- **Recorded data**:
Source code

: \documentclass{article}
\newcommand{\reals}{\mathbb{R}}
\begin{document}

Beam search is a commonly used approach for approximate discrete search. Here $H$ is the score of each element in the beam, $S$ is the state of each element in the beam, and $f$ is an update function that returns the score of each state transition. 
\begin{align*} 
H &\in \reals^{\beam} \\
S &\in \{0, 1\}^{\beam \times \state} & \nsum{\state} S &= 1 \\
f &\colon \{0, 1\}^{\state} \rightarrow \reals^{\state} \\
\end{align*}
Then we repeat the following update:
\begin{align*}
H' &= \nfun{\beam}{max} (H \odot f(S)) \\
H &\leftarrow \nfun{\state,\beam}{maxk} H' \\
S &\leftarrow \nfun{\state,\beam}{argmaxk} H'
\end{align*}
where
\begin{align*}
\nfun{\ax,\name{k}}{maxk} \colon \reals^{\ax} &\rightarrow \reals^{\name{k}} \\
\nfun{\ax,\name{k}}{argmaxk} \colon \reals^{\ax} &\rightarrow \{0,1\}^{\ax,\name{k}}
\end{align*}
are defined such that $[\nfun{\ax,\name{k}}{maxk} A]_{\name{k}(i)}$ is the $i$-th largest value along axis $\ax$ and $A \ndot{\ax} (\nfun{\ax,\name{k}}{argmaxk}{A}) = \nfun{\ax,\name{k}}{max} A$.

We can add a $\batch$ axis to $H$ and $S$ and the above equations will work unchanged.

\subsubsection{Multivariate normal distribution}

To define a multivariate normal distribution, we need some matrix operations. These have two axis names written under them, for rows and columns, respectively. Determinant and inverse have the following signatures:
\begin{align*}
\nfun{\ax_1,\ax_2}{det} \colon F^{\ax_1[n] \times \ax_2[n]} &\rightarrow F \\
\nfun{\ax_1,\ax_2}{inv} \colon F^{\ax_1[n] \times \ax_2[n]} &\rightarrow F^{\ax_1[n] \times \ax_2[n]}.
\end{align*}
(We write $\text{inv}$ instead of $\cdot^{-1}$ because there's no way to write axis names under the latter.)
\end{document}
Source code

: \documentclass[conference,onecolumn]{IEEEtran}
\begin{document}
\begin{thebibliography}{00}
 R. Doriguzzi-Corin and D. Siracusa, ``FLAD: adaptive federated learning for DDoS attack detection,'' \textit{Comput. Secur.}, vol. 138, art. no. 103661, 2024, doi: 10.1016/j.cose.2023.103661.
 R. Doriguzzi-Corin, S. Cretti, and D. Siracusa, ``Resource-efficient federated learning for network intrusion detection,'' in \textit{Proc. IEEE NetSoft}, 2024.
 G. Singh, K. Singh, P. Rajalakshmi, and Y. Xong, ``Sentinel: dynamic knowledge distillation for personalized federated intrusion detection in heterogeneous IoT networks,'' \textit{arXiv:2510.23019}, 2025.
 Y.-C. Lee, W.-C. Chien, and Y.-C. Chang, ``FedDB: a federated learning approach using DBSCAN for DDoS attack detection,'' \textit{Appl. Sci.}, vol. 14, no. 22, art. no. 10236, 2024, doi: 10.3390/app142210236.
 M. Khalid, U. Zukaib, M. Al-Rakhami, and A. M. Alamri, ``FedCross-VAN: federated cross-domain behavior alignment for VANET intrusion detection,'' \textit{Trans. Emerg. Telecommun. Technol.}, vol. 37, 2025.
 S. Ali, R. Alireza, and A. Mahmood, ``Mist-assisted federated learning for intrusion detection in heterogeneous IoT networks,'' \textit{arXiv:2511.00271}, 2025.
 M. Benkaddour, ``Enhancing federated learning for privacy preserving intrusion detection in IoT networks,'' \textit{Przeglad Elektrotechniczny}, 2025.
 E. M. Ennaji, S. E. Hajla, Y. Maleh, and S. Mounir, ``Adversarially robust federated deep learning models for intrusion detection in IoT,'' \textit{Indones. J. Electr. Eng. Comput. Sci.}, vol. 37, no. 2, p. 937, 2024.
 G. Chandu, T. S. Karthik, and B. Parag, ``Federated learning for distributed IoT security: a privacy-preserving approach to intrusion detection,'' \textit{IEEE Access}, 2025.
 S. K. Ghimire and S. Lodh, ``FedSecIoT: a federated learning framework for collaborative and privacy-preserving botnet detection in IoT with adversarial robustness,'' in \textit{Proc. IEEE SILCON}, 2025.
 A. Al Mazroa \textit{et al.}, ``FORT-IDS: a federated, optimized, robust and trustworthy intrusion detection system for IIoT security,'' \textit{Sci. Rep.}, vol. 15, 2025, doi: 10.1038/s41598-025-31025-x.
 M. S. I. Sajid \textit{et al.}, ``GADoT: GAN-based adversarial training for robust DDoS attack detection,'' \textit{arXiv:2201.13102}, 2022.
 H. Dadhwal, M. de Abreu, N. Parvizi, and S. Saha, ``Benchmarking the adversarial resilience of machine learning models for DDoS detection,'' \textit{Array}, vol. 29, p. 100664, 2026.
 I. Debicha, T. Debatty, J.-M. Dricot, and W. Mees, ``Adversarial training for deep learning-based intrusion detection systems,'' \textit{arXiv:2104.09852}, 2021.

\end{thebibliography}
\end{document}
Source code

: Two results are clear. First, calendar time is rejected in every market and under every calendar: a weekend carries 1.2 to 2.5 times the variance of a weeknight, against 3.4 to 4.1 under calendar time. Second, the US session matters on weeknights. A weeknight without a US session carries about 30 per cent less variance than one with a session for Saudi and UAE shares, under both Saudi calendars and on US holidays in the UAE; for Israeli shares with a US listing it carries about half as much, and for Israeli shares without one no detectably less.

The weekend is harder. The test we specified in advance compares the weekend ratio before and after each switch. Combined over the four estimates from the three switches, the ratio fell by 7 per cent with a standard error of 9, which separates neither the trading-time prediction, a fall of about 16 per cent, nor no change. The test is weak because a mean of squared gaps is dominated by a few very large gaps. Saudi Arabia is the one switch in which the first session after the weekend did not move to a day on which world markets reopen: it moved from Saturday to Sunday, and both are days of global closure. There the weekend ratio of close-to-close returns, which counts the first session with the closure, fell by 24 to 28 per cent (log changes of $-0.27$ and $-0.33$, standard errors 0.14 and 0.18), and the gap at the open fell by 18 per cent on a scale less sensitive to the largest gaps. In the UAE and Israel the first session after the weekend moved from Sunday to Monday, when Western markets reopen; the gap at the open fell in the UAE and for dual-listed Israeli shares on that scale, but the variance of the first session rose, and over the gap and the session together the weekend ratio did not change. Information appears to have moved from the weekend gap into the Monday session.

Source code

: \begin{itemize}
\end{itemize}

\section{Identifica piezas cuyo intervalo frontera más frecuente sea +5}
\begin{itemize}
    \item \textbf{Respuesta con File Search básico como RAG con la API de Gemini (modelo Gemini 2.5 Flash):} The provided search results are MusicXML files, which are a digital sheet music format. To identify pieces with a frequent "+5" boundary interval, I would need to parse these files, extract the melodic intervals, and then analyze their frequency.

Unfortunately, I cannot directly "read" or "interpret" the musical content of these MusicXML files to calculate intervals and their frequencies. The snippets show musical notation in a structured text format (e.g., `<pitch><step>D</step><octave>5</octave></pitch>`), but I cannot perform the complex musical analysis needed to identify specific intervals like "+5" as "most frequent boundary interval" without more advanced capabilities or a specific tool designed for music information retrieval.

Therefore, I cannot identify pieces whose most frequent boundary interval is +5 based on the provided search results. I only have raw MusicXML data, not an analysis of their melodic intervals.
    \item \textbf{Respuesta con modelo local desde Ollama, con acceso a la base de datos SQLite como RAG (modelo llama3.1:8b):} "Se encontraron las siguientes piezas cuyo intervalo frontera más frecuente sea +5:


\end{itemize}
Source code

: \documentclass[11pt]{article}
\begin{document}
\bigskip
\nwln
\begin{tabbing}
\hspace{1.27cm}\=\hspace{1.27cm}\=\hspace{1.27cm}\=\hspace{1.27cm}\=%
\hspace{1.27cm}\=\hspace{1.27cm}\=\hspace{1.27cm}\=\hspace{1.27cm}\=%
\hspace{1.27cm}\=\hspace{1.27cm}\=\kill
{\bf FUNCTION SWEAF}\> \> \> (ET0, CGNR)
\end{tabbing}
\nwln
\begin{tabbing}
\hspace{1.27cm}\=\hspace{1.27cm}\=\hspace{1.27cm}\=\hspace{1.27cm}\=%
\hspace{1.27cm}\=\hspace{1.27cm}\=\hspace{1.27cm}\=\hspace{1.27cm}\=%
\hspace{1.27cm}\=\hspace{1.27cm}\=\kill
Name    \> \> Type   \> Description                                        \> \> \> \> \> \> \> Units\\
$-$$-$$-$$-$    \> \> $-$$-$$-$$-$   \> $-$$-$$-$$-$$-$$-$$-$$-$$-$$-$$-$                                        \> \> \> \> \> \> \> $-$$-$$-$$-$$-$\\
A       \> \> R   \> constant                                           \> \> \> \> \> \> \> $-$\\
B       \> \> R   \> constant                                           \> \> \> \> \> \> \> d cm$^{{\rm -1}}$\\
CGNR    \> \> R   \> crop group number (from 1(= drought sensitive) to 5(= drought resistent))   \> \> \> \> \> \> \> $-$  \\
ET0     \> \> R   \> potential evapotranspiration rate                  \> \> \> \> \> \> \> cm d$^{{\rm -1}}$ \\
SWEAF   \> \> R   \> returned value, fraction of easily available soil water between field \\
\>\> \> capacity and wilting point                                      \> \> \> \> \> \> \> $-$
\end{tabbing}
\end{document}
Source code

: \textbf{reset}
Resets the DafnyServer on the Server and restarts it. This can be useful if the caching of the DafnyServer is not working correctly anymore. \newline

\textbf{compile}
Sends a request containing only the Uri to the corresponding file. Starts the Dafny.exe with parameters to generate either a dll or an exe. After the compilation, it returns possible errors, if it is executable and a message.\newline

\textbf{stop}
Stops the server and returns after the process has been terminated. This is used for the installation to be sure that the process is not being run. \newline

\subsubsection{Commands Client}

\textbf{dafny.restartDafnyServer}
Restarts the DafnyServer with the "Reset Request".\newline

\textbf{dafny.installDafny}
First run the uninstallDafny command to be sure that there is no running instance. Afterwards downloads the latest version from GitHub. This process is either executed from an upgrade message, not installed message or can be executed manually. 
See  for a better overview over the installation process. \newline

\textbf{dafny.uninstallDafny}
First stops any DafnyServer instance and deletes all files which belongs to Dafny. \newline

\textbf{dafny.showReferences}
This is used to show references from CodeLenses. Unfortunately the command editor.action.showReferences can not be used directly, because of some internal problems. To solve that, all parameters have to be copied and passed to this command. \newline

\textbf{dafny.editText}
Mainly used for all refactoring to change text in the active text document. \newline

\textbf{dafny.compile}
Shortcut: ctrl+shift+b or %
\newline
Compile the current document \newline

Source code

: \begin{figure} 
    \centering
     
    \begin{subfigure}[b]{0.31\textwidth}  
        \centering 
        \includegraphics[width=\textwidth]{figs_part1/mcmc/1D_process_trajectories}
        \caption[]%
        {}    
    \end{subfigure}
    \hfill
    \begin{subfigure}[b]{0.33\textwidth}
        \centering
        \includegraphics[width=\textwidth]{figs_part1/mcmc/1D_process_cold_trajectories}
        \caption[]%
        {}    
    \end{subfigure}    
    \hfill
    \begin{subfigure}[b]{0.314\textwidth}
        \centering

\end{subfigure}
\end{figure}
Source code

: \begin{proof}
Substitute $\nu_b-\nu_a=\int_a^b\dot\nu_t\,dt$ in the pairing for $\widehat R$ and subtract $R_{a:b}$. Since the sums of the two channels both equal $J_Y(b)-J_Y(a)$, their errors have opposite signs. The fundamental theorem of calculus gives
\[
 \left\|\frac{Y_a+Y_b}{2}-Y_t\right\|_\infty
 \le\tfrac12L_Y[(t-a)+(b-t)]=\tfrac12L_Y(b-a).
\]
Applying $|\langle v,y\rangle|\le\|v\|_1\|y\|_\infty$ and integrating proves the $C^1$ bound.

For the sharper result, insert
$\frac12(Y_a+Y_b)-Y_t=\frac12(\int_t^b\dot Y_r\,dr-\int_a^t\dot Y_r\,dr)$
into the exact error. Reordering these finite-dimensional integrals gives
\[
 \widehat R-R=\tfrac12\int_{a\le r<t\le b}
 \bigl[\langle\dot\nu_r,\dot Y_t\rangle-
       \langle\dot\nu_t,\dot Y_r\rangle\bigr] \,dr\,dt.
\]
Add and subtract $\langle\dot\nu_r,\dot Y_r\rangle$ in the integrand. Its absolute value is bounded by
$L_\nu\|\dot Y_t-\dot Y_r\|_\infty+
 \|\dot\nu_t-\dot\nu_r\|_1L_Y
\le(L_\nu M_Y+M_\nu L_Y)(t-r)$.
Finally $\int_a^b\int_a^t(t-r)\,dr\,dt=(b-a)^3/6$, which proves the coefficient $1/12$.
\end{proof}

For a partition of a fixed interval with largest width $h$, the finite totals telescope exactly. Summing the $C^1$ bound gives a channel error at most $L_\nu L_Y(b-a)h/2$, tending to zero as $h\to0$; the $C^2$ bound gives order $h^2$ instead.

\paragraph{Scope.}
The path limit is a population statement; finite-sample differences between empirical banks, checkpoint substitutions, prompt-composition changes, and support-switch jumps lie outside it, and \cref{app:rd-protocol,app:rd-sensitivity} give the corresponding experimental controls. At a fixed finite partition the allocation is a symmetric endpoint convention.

- **Task description**: Include the first line, the line containing "(H \odot f(S)) \\", and every line between them, copied exactly from the material above; output no other line.

- **Task answer**:
Source code

: \documentclass{article}
\newcommand{\reals}{\mathbb{R}}
\begin{document}

Beam search is a commonly used approach for approximate discrete search. Here $H$ is the score of each element in the beam, $S$ is the state of each element in the beam, and $f$ is an update function that returns the score of each state transition. 
\begin{align*} 
H &\in \reals^{\beam} \\
S &\in \{0, 1\}^{\beam \times \state} & \nsum{\state} S &= 1 \\
f &\colon \{0, 1\}^{\state} \rightarrow \reals^{\state} \\
\end{align*}
Then we repeat the following update:
\begin{align*}
H' &= \nfun{\beam}{max} (H \odot f(S)) \\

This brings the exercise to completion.